If there is a melt-down. Modern governments have gotten pretty good at preventing them.

The stock-market isn't rigged. It is being supported by Keynesian interventions, but this isn't rigigng it - it is preventing investors from panicking and selling their stock much too cheaply. It's not a particularly subtle point, but one that Cursiotr Doom is much too dim to appreciate.

Cursitor Doom is an expert at making them. Less good at identifying them.

Calculus is a mathematical tool, rather than a philosophical one. Compound interest can be compounded as frequently as you like - you just integrate the relevant expression rather than calculating the incremental interest at very closely spaced intervals. It saves a lot of calculation.

Reply to
Anthony William Sloman

He's talking about a problem he got out of some recreational math book, not reality.

Reply to
Fred Bloggs
[snip the customary insults]

Well go on then: answer the OP's question!

Reply to
Cursitor Doom

Hindsight is 20:20. Tell me what's going to happen next week. Or next month. Or next year. You can't. No one can.

Very wise of him.

Well I hope it works out for you. Personally, I wouldn't sleep at night.

Reply to
Cursitor Doom

I thought it might be a question he was asked for school.

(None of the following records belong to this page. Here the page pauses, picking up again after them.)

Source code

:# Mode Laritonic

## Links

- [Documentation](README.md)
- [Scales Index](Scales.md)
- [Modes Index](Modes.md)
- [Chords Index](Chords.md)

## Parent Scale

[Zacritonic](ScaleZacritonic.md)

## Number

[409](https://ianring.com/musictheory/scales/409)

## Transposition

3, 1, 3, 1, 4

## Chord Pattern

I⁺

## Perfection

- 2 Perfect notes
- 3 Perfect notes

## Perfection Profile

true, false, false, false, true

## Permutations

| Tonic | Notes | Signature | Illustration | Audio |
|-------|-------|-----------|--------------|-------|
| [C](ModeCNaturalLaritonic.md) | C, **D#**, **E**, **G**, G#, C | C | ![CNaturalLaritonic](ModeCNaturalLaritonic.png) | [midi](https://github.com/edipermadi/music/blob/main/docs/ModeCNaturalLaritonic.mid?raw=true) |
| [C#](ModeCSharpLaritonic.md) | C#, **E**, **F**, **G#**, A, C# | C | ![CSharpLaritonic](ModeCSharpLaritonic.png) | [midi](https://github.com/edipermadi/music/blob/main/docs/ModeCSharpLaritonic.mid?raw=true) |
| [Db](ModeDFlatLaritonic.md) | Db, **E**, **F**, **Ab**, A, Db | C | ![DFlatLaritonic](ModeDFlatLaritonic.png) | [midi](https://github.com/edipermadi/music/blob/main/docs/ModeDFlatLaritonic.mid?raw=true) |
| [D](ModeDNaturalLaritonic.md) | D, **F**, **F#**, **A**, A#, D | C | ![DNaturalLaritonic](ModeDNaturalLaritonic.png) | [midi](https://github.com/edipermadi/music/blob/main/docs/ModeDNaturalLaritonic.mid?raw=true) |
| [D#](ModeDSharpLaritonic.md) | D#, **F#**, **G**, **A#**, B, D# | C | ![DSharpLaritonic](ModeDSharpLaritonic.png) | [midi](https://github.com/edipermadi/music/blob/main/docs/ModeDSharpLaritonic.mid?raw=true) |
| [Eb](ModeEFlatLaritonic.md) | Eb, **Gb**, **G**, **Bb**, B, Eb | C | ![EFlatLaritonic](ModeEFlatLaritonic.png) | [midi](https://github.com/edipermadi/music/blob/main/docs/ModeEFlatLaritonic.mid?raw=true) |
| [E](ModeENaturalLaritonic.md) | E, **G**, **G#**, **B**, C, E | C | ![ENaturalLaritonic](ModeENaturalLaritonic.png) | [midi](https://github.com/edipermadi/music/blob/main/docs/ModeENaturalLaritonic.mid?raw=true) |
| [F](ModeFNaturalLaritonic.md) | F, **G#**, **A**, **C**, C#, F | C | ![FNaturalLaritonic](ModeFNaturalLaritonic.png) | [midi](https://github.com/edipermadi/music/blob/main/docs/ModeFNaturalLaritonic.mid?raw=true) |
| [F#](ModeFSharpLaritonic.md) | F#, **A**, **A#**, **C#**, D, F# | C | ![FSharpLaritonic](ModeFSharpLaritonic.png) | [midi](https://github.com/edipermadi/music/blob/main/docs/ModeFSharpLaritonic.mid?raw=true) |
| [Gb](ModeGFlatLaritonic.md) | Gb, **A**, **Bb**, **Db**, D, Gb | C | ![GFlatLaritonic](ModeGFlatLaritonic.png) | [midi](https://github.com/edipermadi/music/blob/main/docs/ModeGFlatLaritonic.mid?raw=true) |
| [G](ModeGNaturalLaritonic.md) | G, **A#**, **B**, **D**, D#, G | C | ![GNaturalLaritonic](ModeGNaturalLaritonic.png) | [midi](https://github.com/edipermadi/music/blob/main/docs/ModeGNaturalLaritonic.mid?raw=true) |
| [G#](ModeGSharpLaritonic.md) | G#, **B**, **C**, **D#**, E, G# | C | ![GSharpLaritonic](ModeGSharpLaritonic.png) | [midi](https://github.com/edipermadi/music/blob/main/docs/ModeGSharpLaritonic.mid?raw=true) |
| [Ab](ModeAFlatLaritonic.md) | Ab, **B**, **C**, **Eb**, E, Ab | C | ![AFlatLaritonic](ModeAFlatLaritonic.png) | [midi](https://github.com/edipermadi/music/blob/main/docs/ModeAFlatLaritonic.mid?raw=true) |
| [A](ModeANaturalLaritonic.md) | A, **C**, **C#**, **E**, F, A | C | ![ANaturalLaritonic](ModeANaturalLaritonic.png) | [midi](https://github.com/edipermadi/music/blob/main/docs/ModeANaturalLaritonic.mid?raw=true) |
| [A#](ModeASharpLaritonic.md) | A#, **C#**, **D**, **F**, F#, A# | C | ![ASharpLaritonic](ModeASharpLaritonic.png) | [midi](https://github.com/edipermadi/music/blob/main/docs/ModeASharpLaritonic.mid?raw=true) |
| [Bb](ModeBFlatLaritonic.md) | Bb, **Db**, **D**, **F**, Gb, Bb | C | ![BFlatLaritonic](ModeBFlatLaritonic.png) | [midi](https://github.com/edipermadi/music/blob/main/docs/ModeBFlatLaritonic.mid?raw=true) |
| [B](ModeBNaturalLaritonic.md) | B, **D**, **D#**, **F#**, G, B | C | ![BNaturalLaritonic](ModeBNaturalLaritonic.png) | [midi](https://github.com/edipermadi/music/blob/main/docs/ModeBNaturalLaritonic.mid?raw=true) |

I still laugh at anything that hardly pays any interist on money that is under 5 % and more like under 10 %. The only thing I even look at is the credit cards I have that give back from 1 to 5 % . While not much, it is money that otherwise I would not get.

Reply to
Ralph Mowery

There will be a correction sometime. You just have to be prepared for it.

Most likely the compound problem is someones school math problem.

Reply to
Ralph Mowery

Shortly after Biden got elected I started getting prepared for a meltdown. Moved about 1/3 of the stock into a cash account. That will do two things for me. Still give me some money if the stock goes up. If it goes down I have the cash to take the RMD out of the IRA. If it drops a lot, then I will put the money back in. They say that Buffet is sitting on a lot of cash right now just waiting on a big drop.

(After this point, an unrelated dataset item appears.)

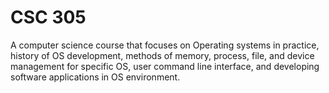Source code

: # CSC 305
A computer science course that focuses on Operating systems in practice, history of OS development, methods of memory, process, file, and device management for specific OS, user command line interface, and developing software applications in OS environment.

I did get out of the market early in the 2000 and 2008 drops and back in as it started back up. Worked out well for me.

Reply to
Ralph Mowery

That is right. Can't predict the next week or year. However you can look at the trends and if held long enough it will come back stronger if you wait long enough.

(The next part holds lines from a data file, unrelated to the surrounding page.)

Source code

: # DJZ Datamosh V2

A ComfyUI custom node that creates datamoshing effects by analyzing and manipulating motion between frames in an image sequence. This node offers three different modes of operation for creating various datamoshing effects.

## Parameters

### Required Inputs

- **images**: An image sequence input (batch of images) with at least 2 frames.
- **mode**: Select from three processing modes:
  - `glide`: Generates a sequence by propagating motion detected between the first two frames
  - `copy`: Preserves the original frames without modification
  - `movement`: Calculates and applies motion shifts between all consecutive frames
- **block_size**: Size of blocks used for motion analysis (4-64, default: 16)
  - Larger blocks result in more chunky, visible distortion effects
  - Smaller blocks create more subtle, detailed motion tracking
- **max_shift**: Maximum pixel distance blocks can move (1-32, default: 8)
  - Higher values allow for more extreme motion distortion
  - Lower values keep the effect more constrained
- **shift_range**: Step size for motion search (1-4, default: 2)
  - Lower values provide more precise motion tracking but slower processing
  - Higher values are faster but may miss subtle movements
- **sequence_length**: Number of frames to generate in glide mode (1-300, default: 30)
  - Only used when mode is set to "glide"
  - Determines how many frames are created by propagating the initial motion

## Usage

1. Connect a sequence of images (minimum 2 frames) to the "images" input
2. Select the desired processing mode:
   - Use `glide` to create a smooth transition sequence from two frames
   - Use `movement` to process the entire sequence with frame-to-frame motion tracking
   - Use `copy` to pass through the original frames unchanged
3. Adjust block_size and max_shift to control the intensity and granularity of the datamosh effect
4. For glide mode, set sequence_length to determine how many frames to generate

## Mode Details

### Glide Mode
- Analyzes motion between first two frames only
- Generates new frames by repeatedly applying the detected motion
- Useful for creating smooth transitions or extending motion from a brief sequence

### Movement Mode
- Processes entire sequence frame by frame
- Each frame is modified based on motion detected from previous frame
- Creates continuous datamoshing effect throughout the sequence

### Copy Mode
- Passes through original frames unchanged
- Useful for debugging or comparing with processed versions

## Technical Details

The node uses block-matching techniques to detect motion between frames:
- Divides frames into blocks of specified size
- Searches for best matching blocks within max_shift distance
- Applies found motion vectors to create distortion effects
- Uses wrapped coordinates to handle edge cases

I think the market is controlled by a small group and every so often they cause a crash so the small investors will get out at a big loss and the big boys can jump in and clean up. No real facts for this, just what I have in my head.

Reply to
Ralph Mowery

It's not calculus, it's lim n->oo (1 + APR/n)^n= lim n ((1 + APR/n)^(n/APR))^APR. Given lim n (1+ 1/n)^n=e, see if you can get the answer. Should be a snap for someone who knows everything.

Reply to
Fred Bloggs

That is calculus, or at least the calculus I got taught. And why bother working it out here? That's what text books are for.

Cursitor Doom doesn't make a point of knowing everything - he just assumes that what he is told by the Daily Mail, Russia Today and Zero Hedge is always correct.

It's just as silly.

Reply to
Anthony William Sloman

I'm not really interested in the calculus you "got" taught since it was obviously a failure. The limiting value is the definition of e, nothing to work out. That's usually what "given" means. What I gave him was a simple exercise in substitution

Reply to
Fred Bloggs

Oh, but they *are* real facts. The Rothschilds made vast fortunes from manipulating the market in this way going right back to Napoleonic times. If you don't have inside info, you're a small fish in an ocean full of predatory sharks. You need an 'app' that pings you when the likes of Soros, Gates and Buffet all switch to cash. If you haven't got that, you're screwed. If not now, sooner or later.

Reply to
Cursitor Doom

So... you can't do the sums then.

Not sure about the Mail as I don't read it, but RT and ZH do tend to be proved right more than 50% of the time.

Reply to
Cursitor Doom

I am 71 and have almost all my money invested in stocks by mutual funds in an IRA. I did move about 1/3 to cash a few months ago after the Election. I do think there will be a big drop sometime evenif it is a year from now. Buffet and some others are said to have a lot in cash now.

I never did get into the bonds market. Just do not want to take the time to study them and how they work. With such a low return on them now, it is just not worth my time.

I have been taking out some of the money to buy things I want in the last few years. The stock has gone up so much in the last few years. I set a number of how much money I wanted to have in the stock market and other cash to live off of. The stock has gone up so much that for my life style I can not spend it( or really not wanting to spend that much). Next year the RMD will be more than I would even think of taking out if the market does not crash, so may just have to put some of that in the stock market . I am playing aorund with about 5 % of the money I have in the market on my own and doing fair with it.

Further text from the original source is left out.